La rivoluzione nonviolenta
Quella di Capitini è una rivoluzione della politica mediante una rivoluzione della religione. Non ha dato luogo a una “nuova religione” (come, in qualche modo, ha fatto Tolstoj), ma a una azione nonviolenta inter-religiosa e alter-religiosa, o religiosa-aperta. Capitini è l’unico grande eretico religioso italiano, la cui novità non si è congelata in istituzione.
C’è un’utilità dell’eresia, anche per i credenti: la Chiesa se ne lascia stimolare?
Impresa ardua, l’opera di Capitini. È solo per noi pochi appassionati della nonviolenza?
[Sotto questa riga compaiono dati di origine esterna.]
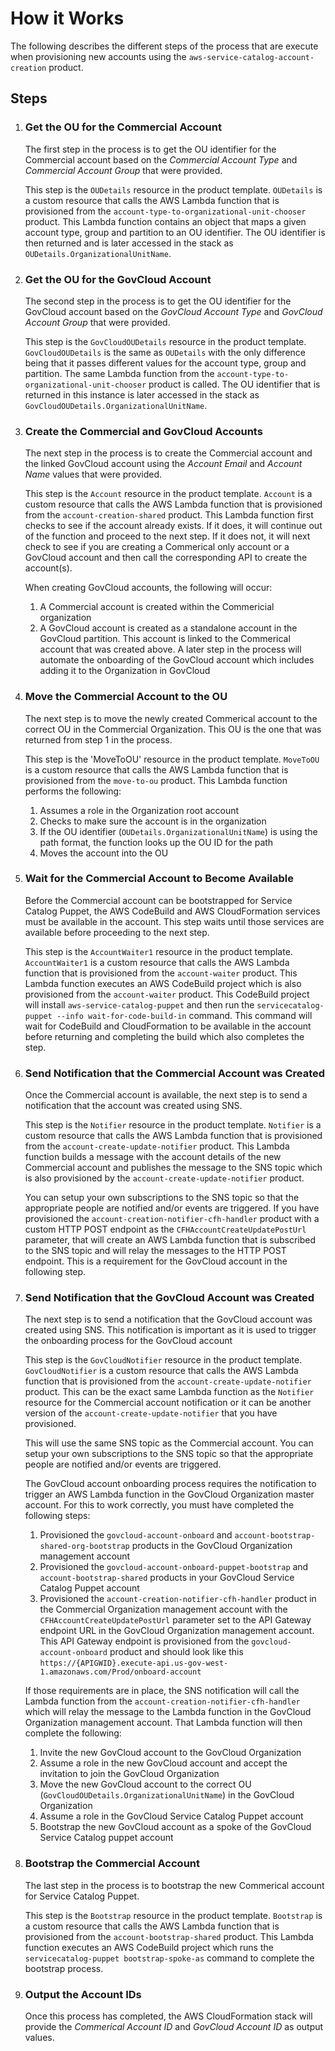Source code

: # How it Works

The following describes the different steps of the process that are execute when provisioning new accounts using the `aws-service-catalog-account-creation` product.

## Steps

1. ### **Get the OU for the Commercial Account**
    The first step in the process is to get the OU identifier for the Commercial account based on the *Commercial Account Type* and *Commercial Account Group* that were provided. 
    
    This step is the `OUDetails` resource in the product template. `OUDetails` is a custom resource that calls the AWS Lambda function that is provisioned from the `account-type-to-organizational-unit-chooser` product. This Lambda function contains an object that maps a given account type, group and partition to an OU identifier. The OU identifier is then returned and is later accessed in the stack as `OUDetails.OrganizationalUnitName`.   

2. ### **Get the OU for the GovCloud Account**
    The second step in the process is to get the OU identifier for the GovCloud account based on the *GovCloud Account Type* and *GovCloud Account Group* that were provided. 
    
    This step is the `GovCloudOUDetails` resource in the product template. `GovCloudOUDetails` is the same as `OUDetails` with the only difference being that it passes different values for the account type, group and partition. The same Lambda function from the `account-type-to-organizational-unit-chooser` product is called. The OU identifier that is returned in this instance is later accessed in the stack as `GovCloudOUDetails.OrganizationalUnitName`.

3. ### **Create the Commercial and GovCloud Accounts**
    The next step in the process is to create the Commercial account and the linked GovCloud account using the *Account Email* and *Account Name* values that were provided.

    This step is the `Account` resource in the product template. `Account` is a custom resource that calls the AWS Lambda function that is provisioned from the `account-creation-shared` product. This Lambda function first checks to see if the account already exists. If it does, it will continue out of the function and proceed to the next step. If it does not, it will next check to see if you are creating a Commerical only account or a GovCloud account and then call the corresponding API to create the account(s).

    When creating GovCloud accounts, the following will occur:<br>
    1. A Commercial account is created within the Commericial organization
    2. A GovCloud account is created as a standalone account in the GovCloud partition. This account is linked to the Commerical account that was created above. A later step in the process will automate the onboarding of the GovCloud account which includes adding it to the Organization in GovCloud

4. ### **Move the Commercial Account to the OU**
    The next step is to move the newly created Commerical account to the correct OU in the Commercial Organization. This OU is the one that was returned from step 1 in the process.

    This step is the 'MoveToOU' resource in the product template. `MoveToOU` is a custom resource that calls the AWS Lambda function that is provisioned from the `move-to-ou` product. This Lambda function performs the following:<br>
    1. Assumes a role in the Organization root account
    2. Checks to make sure the account is in the organization
    3. If the OU identifier (`OUDetails.OrganizationalUnitName`) is using the path format, the function looks up the OU ID for the path
    4. Moves the account into the OU

5. ### **Wait for the Commercial Account to Become Available**
    Before the Commercial account can be bootstrapped for Service Catalog Puppet, the AWS CodeBuild and AWS CloudFormation services must be available in the account. This step waits until those services are available before proceeding to the next step.

    This step is the `AccountWaiter1` resource in the product template. `AccountWaiter1` is a custom resource that calls the AWS Lambda function that is provisioned from the `account-waiter` product. This Lambda function executes an AWS CodeBuild project which is also provisioned from the `account-waiter` product. This CodeBuild project will install `aws-service-catalog-puppet` and then run the `servicecatalog-puppet --info wait-for-code-build-in` command. This command will wait for CodeBuild and CloudFormation to be available in the account before returning and completing the build which also completes the step. 

6. ### **Send Notification that the Commercial Account was Created**
    Once the Commercial account is available, the next step is to send a notification that the account was created using SNS.

    This step is the `Notifier` resource in the product template. `Notifier` is a custom resource that calls the AWS Lambda function that is provisioned from the `account-create-update-notifier` product. This Lambda function builds a message with the account details of the new Commercial account and publishes the message to the SNS topic which is also provisioned by the `account-create-update-notifier` product. 

    You can setup your own subscriptions to the SNS topic so that the appropriate people are notified and/or events are triggered. If you have provisioned the `account-creation-notifier-cfh-handler` product with a custom HTTP POST endpoint as the `CFHAccountCreateUpdatePostUrl` parameter, that will create an AWS Lambda function that is subscribed to the SNS topic and will relay the messages to the HTTP POST endpoint. This is a requirement for the GovCloud account in the following step.

7. ### **Send Notification that the GovCloud Account was Created**
    The next step is to send a notification that the GovCloud account was created using SNS. This notification is important as it is used to trigger the onboarding process for the GovCloud account

    This step is the `GovCloudNotifier` resource in the product template. `GovCloudNotifier` is a custom resource that calls the AWS Lambda function that is provisioned from the `account-create-update-notifier` product. This can be the exact same Lambda function as the `Notifier` resource for the Commercial account notification or it can be another version of the `account-create-update-notifier` that you have provisioned.

    This will use the same SNS topic as the Commercial account. You can setup your own subscriptions to the SNS topic so that the appropriate people are notified and/or events are triggered. 
    
    The GovCloud account onboarding process requires the notification to trigger an AWS Lambda function in the GovCloud Organization master account. For this to work correctly, you must have completed the following steps:
    1. Provisioned the `govcloud-account-onboard` and `account-bootstrap-shared-org-bootstrap` products in the GovCloud Organization management account
    2. Provisioned the `govcloud-account-onboard-puppet-bootstrap` and `account-bootstrap-shared` products in your GovCloud Service Catalog Puppet account
    3. Provisioned the `account-creation-notifier-cfh-handler` product in the Commercial Organization management account with the `CFHAccountCreateUpdatePostUrl` parameter set to the API Gateway endpoint URL in the GovCloud Organization management account. This API Gateway endpoint is provisioned from the `govcloud-account-onboard` product and should look like this `https://{APIGWID}.execute-api.us-gov-west-1.amazonaws.com/Prod/onboard-account` 

    If those requirements are in place, the SNS notification will call the Lambda function from the `account-creation-notifier-cfh-handler` which will relay the message to the Lambda function in the GovCloud Organization management account. That Lambda function will then complete the following:
    1. Invite the new GovCloud account to the GovCloud Organization
    2. Assume a role in the new GovCloud account and accept the invitation to join the GovCloud Organization
    3. Move the new GovCloud account to the correct OU (`GovCloudOUDetails.OrganizationalUnitName`) in the GovCloud Organization
    4. Assume a role in the GovCloud Service Catalog Puppet account
    5. Bootstrap the new GovCloud account as a spoke of the GovCloud Service Catalog puppet account

8. ### **Bootstrap the Commercial Account**
    The last step in the process is to bootstrap the new Commerical account for Service Catalog Puppet.

    This step is the `Bootstrap` resource in the product template. `Bootstrap` is a custom resource that calls the AWS Lambda function that is provisioned from the `account-bootstrap-shared` product. This Lambda function executes an AWS CodeBuild project which runs the `servicecatalog-puppet bootstrap-spoke-as` command to complete the bootstrap process.

9. ### **Output the Account IDs**
    Once this process has completed, the AWS CloudFormation stack will provide the *Commerical Account ID* and *GovCloud Account ID* as output values.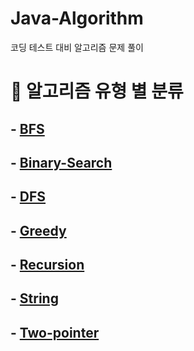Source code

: # Java-Algorithm
코딩 테스트 대비 알고리즘 문제 풀이

# 📝  알고리즘 유형 별 분류
## - [BFS](https://github.com/jcoding-play/Java-Algorithm/tree/main/src/baekjoon/bfs)

## - [Binary-Search](https://github.com/jcoding-play/Java-Algorithm/tree/main/src/baekjoon/binary_search)

## - [DFS](https://github.com/jcoding-play/Java-Algorithm/tree/main/src/baekjoon/dfs)

## - [Greedy](https://github.com/jcoding-play/Java-Algorithm/tree/main/src/baekjoon/greedy)

## - [Recursion](https://github.com/jcoding-play/Java-Algorithm/tree/main/src/baekjoon/recursion)

## - [String](https://github.com/jcoding-play/Java-Algorithm/tree/main/src/baekjoon/string)

## - [Two-pointer](https://github.com/jcoding-play/Java-Algorithm/tree/main/src/baekjoon/two_pointer)
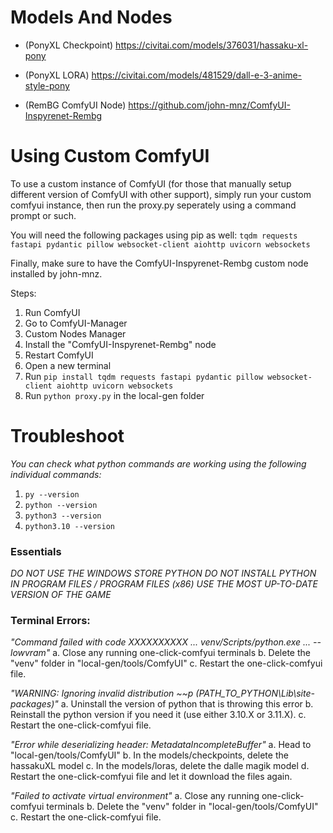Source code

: 
# Models And Nodes

- (PonyXL Checkpoint) https://civitai.com/models/376031/hassaku-xl-pony
- (PonyXL LORA) https://civitai.com/models/481529/dall-e-3-anime-style-pony

- (RemBG ComfyUI Node) https://github.com/john-mnz/ComfyUI-Inspyrenet-Rembg

# Using Custom ComfyUI

To use a custom instance of ComfyUI (for those that manually setup different version of ComfyUI with other support), simply run your custom comfyui instance, then run the proxy.py seperately using a command prompt or such.

You will need the following packages using pip as well: `tqdm requests fastapi pydantic pillow websocket-client aiohttp uvicorn websockets`

Finally, make sure to have the ComfyUI-Inspyrenet-Rembg custom node installed by john-mnz.

Steps:
1. Run ComfyUI
2. Go to ComfyUI-Manager
3. Custom Nodes Manager
4. Install the "ComfyUI-Inspyrenet-Rembg" node
5. Restart ComfyUI
6. Open a new terminal
7. Run `pip install tqdm requests fastapi pydantic pillow websocket-client aiohttp uvicorn websockets`
8. Run `python proxy.py` in the local-gen folder

# Troubleshoot

*You can check what python commands are working using the following individual commands:*
1. `py --version`
2. `python --version`
3. `python3 --version`
4. `python3.10 --version`

### Essentials
*DO NOT USE THE WINDOWS STORE PYTHON*
*DO NOT INSTALL PYTHON IN PROGRAM FILES / PROGRAM FILES (x86)*
*USE THE MOST UP-TO-DATE VERSION OF THE GAME*

### Terminal Errors:

*"Command failed with code XXXXXXXXXX ... venv/Scripts/python.exe ... --lowvram"*
a. Close any running one-click-comfyui terminals
b. Delete the "venv" folder in "local-gen/tools/ComfyUI"
c. Restart the one-click-comfyui file.

*"WARNING: Ignoring invalid distribution ~~p (PATH_TO_PYTHON\Lib\site-packages)"*
a. Uninstall the version of python that is throwing this error
b. Reinstall the python version if you need it (use either 3.10.X or 3.11.X).
c. Restart the one-click-comfyui file.

*"Error while deserializing header: MetadataIncompleteBuffer"*
a. Head to "local-gen/tools/ComfyUI"
b. In the models/checkpoints, delete the hassakuXL model
c. In the models/loras, delete the dalle magik model
d. Restart the one-click-comfyui file and let it download the files again.

*"Failed to activate virtual environment"*
a. Close any running one-click-comfyui terminals
b. Delete the "venv" folder in "local-gen/tools/ComfyUI"
c. Restart the one-click-comfyui file.
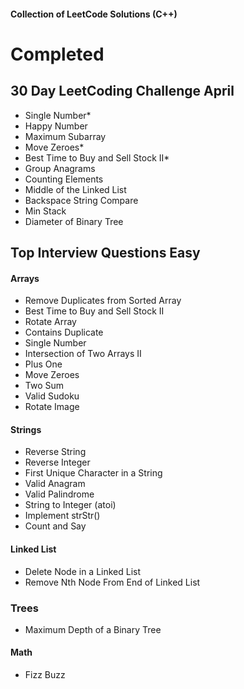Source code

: #### Collection of LeetCode Solutions (C++)

# Completed

## 30 Day LeetCoding Challenge April
- Single Number*
- Happy Number
- Maximum Subarray
- Move Zeroes*
- Best Time to Buy and Sell Stock II*
- Group Anagrams
- Counting Elements
- Middle of the Linked List
- Backspace String Compare
- Min Stack
- Diameter of Binary Tree

## Top Interview Questions Easy
#### Arrays
- Remove Duplicates from Sorted Array
- Best Time to Buy and Sell Stock II
- Rotate Array
- Contains Duplicate
- Single Number
- Intersection of Two Arrays II
- Plus One
- Move Zeroes
- Two Sum
- Valid Sudoku
- Rotate Image

#### Strings
- Reverse String
- Reverse Integer
- First Unique Character in a String
- Valid Anagram
- Valid Palindrome
- String to Integer (atoi)
- Implement strStr()
- Count and Say

#### Linked List
- Delete Node in a Linked List
- Remove Nth Node From End of Linked List

### Trees
- Maximum Depth of a Binary Tree

#### Math
- Fizz Buzz

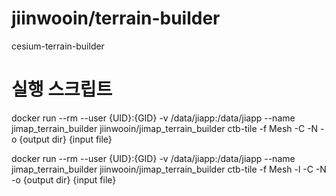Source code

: # jiinwooin/terrain-builder
cesium-terrain-builder

# 실행 스크립트
docker run --rm --user {UID}:{GID} -v /data/jiapp:/data/jiapp --name jimap_terrain_builder jiinwooin/jimap_terrain_builder ctb-tile -f Mesh -C -N -o {output dir} {input file}

docker run --rm --user {UID}:{GID} -v /data/jiapp:/data/jiapp --name jimap_terrain_builder jiinwooin/jimap_terrain_builder ctb-tile -f Mesh -l -C -N -o {output dir} {input file}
Sarà forse una superbia spirituale di pochi che si sentono eletti?
Nella legge che Mosè sente di ricevere da Dio, sul Sinai, è detto: “Non seguirai i molti nel male, e non deporrai in una contesa giudiziaria per pendere verso i molti, deviando” (Es. 23, 2). Perciò, rispettiamo la regola della maggioranza per decidere contando le teste invece di tagliarle, ma non rispettiamo necessariamente idee e scopi della maggioranza, quanto, invece, la piccola voce della coscienza, che vigila tesa a sentire meglio l’appello sempre nuovo del vero e del bene. La coscienza vaglia ogni legge. Credo superfluo citare qui don Milani sulla legge che va obbedita quando è tutela del debole, e, quando è sopruso dei forti, va cambiata con la politica e, al limite, con l’obiezione leale di coscienza.
Religione aperta
La “religione aperta” di Capitini è una laicità intesa come assunzione adulta di valori, una responsabilità allo scoperto, con tutti, nelle cose comuni del “laòs” (popolo) umano. Laicità è ciò che può – e deve – essere di tutti, sotto e attraverso le differenze, nella profondità preziosa che ci accomuna in umanità. Dio non è lassù, separato, trascendente, o nel tempio, ma nell’intimo sempre più vivo e più alto di ogni atto. È l’unità essenziale che tutto anima ed eleva.
Si tratta di una religiosità come tensione profonda e lunga, uno sguardo oltre il passo dei piedi, che pure è da curare con attenzione. Si cammina, nella storia, non si vola. Perciò devo chiedermi: dove metto i piedi? Tra il fango, la merda, l’abisso, la salita erta e incerta, devo pure scegliere il possibile, senza sognare coi piedi. Ma col cuore, sì! Perciò mi chiedo: in quale direzione va il tuo occhio, che guida il piede, quale che possa essere il tuo passo? Da quale luce è attratto?
L’unità di religione e politica, in Capitini come in Gandhi, non è l’associazione concordataria di due poteri, ma la convergenza operativa dell’ispirazione religiosa con l’amore politico. Non l’alleanza di due istituzioni, trono e altare, ma una sola azione morale verso il vero e il buono, e verso il bene di tutti.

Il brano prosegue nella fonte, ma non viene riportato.